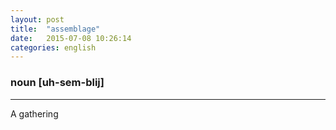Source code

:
 ```yaml
---
layout: post
title:  "assemblage"
date:   2015-07-08 10:26:14 
categories: english
---
```

### noun [uh-sem-blij]
-----------

A gathering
════════════════
• [Try it]:
Could you restate the material word for word, omitting the pictures?

• [Response to this task]:
Source code

:
 ```yaml
---
layout: post
title:  "assemblage"
date:   2015-07-08 10:26:14 
categories: english
---
```

### noun [uh-sem-blij]
-----------

A gathering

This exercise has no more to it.